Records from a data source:
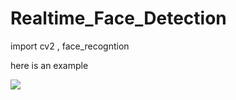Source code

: <h1>Realtime_Face_Detection</h1>
import cv2 , face_recogntion
<br>
<p>here is an example</p>
<img src="https://cdn.discordapp.com/attachments/865789808630431774/865884081049174026/unknown.png">
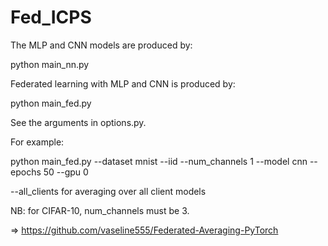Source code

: # Fed_ICPS
The MLP and CNN models are produced by:

python main_nn.py

Federated learning with MLP and CNN is produced by:

python main_fed.py

See the arguments in options.py.

For example:

python main_fed.py --dataset mnist --iid --num_channels 1 --model cnn --epochs 50 --gpu 0

--all_clients for averaging over all client models

NB: for CIFAR-10, num_channels must be 3.

=> https://github.com/vaseline555/Federated-Averaging-PyTorch
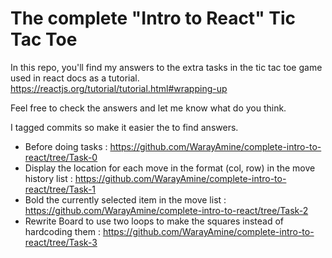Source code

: # The complete "Intro to React" Tic Tac Toe
In this repo, you'll find my answers to the extra tasks in the tic tac toe game used in react docs as a tutorial. https://reactjs.org/tutorial/tutorial.html#wrapping-up

Feel free to check the answers and let me know what do you think.

I tagged commits so make it easier the to find answers. 

- Before doing tasks : https://github.com/WarayAmine/complete-intro-to-react/tree/Task-0
- Display the location for each move in the format (col, row) in the move history list : https://github.com/WarayAmine/complete-intro-to-react/tree/Task-1
- Bold the currently selected item in the move list : https://github.com/WarayAmine/complete-intro-to-react/tree/Task-2
- Rewrite Board to use two loops to make the squares instead of hardcoding them : https://github.com/WarayAmine/complete-intro-to-react/tree/Task-3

* [Task item] Output all of the data above exactly; no pictures should appear.

* [Exercise response]
Source code

: <h1>Realtime_Face_Detection</h1>
import cv2 , face_recogntion
<br>
<p>here is an example</p>
<img src="https://cdn.discordapp.com/attachments/865789808630431774/865884081049174026/unknown.png">
Source code

: # Fed_ICPS
The MLP and CNN models are produced by:

python main_nn.py

Federated learning with MLP and CNN is produced by:

python main_fed.py

See the arguments in options.py.

For example:

python main_fed.py --dataset mnist --iid --num_channels 1 --model cnn --epochs 50 --gpu 0

--all_clients for averaging over all client models

NB: for CIFAR-10, num_channels must be 3.

=> https://github.com/vaseline555/Federated-Averaging-PyTorch
Source code

: # The complete "Intro to React" Tic Tac Toe
In this repo, you'll find my answers to the extra tasks in the tic tac toe game used in react docs as a tutorial. https://reactjs.org/tutorial/tutorial.html#wrapping-up

Feel free to check the answers and let me know what do you think.

I tagged commits so make it easier the to find answers. 

- Before doing tasks : https://github.com/WarayAmine/complete-intro-to-react/tree/Task-0
- Display the location for each move in the format (col, row) in the move history list : https://github.com/WarayAmine/complete-intro-to-react/tree/Task-1
- Bold the currently selected item in the move list : https://github.com/WarayAmine/complete-intro-to-react/tree/Task-2
- Rewrite Board to use two loops to make the squares instead of hardcoding them : https://github.com/WarayAmine/complete-intro-to-react/tree/Task-3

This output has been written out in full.